Figure 3. Nascent poly(Lys) peptides stall in ribosomes, cause translational arrest and trigger Ltn1-mediated ubiquitylation

a, K12 levels are regulated in a Ltn1 RING-dependent manner. As in Fig.1b. b, Ltn1 and K12 specifically co-IP. These results are part of the set in Fig.1f. c, Proteasomal degradation of K12 is Ltn1-dependent. Immunoblot of WCEs. d, K12 ubiquitylation and degradation is Ltn1-dependent. K12 expressed in WT or ltn1Δ strains was Flag IP’ed and used for immunoblots, as in Fig.1g. e, A nascent Lys tract located at various distances from the C-terminus mediates translational arrest and Ltn1-dependent degradation. Expression of K0 and K12 constructs with 0–4 C-terminal HA tags, in WT and ltn1Δ strains. f, Nascent NS protein stalls in 80S ribosomes and is cleared by Ltn1. Sucrose gradient fractions of lysates expressing K0 or NS proteins were analyzed by anti-Flag immunoblot. Exposures were adjusted to facilitate comparison of the proteins’ distribution. The sedimentation of ribosomal particles was inferred from the A₂₅₄ profile (e.g., Figs.4c and S8c) and confirmed by reprobing blots for the 60S component, Rpl3. Lower 4 panels, NS-expressing ltn1Δ/ski7Δ cell lysate was treated or not with EDTA prior to centrifugation. EDTA dissociates 80S ribosomes and promotes loss of certain ribosomal components, slowing down sedimentation of 40S and 60S subunits (indicated by S’).

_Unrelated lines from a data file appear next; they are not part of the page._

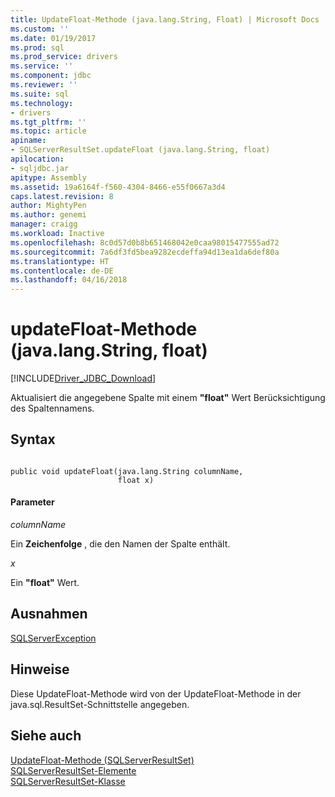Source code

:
 ```yaml
---
title: UpdateFloat-Methode (java.lang.String, Float) | Microsoft Docs
ms.custom: ''
ms.date: 01/19/2017
ms.prod: sql
ms.prod_service: drivers
ms.service: ''
ms.component: jdbc
ms.reviewer: ''
ms.suite: sql
ms.technology:
- drivers
ms.tgt_pltfrm: ''
ms.topic: article
apiname:
- SQLServerResultSet.updateFloat (java.lang.String, float)
apilocation:
- sqljdbc.jar
apitype: Assembly
ms.assetid: 19a6164f-f560-4304-8466-e55f0667a3d4
caps.latest.revision: 8
author: MightyPen
ms.author: genemi
manager: craigg
ms.workload: Inactive
ms.openlocfilehash: 8c0d57d0b8b651468042e0caa98015477555ad72
ms.sourcegitcommit: 7a6df3fd5bea9282ecdeffa94d13ea1da6def80a
ms.translationtype: HT
ms.contentlocale: de-DE
ms.lasthandoff: 04/16/2018
---
```

# <a name="updatefloat-method-javalangstring-float"></a>updateFloat-Methode (java.lang.String, float)
[!INCLUDE[Driver_JDBC_Download](../../../includes/driver_jdbc_download.md)]

  Aktualisiert die angegebene Spalte mit einem **"float"** Wert Berücksichtigung des Spaltennamens.  
  
## <a name="syntax"></a>Syntax  
  
```  
  
public void updateFloat(java.lang.String columnName,  
                        float x)  
```  
  
#### <a name="parameters"></a>Parameter  
 *columnName*  
  
 Ein **Zeichenfolge** , die den Namen der Spalte enthält.  
  
 *x*  
  
 Ein **"float"** Wert.  
  
## <a name="exceptions"></a>Ausnahmen  
 [SQLServerException](../../../connect/jdbc/reference/sqlserverexception-class.md)  
  
## <a name="remarks"></a>Hinweise  
 Diese UpdateFloat-Methode wird von der UpdateFloat-Methode in der java.sql.ResultSet-Schnittstelle angegeben.  
  
## <a name="see-also"></a>Siehe auch  
 [UpdateFloat-Methode &#40;SQLServerResultSet&#41;](../../../connect/jdbc/reference/updatefloat-method-sqlserverresultset.md)   
 [SQLServerResultSet-Elemente](../../../connect/jdbc/reference/sqlserverresultset-members.md)   
 [SQLServerResultSet-Klasse](../../../connect/jdbc/reference/sqlserverresultset-class.md)  
  
  
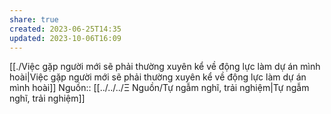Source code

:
 ```yaml
---
share: true
created: 2023-06-25T14:35
updated: 2023-10-06T16:09
---
```

[[./Việc gặp người mới sẽ phải thường xuyên kể về động lực làm dự án mình hoài|Việc gặp người mới sẽ phải thường xuyên kể về động lực làm dự án mình hoài]] 
Nguồn:: [[../../../Ξ Nguồn/Tự ngẫm nghĩ, trải nghiệm|Tự ngẫm nghĩ, trải nghiệm]]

Rpl3 co-fractionates mostly with 80S ribosomes in the absence, and 60S’ subunits in the presence, of EDTA (see also Fig.S8c). g, NS and K12, but not K0, co-IP with the 60S protein, Rpl3. Lysates of ltn1Δ strains expressing the reporters were Flag IP’ed, followed by anti-Rpl3 blot.

Figure 4. Ltn1 is predominantly associated with ribosomes

Strains expressing C-terminally Flag-tagged endogenous Ltn1 (a-c) or Ltn1 ΔRING (a) were used in this figure. a, Ltn1 specifically co-IP’s with Rpl3. Indicated lysates were Flag IP’ed, followed by anti-Rpl3 blot. K0 and the untagged WT strain were negative controls. Arrowhead, Ltn1 and Ltn1 ΔRING; arrow, K0. b, Ltn1 is predominantly cytoplasmic. Pellet (P) and supernatant (S) samples were taken following centrifugation of lysate at 300, 13K and 100K × g. Blots were probed for Flag, Lys4-di-methylated histone H3, Pgk1, and Rpl3. c, Ltn1 is predominantly 60S-bound in steady-state. Ltn1’s distribution in sucrose gradient fractions analyzed by immunoblot. Line tracing, A₂₅₄ profile.

Figure 5. Ltn1 confers resistance to stress caused by nonstop protein production

Cultures of the indicated strains normalized to equal cell density were spotted in 5-fold serial dilutions onto plates with rich media (YPD), containing or not the indicated drugs.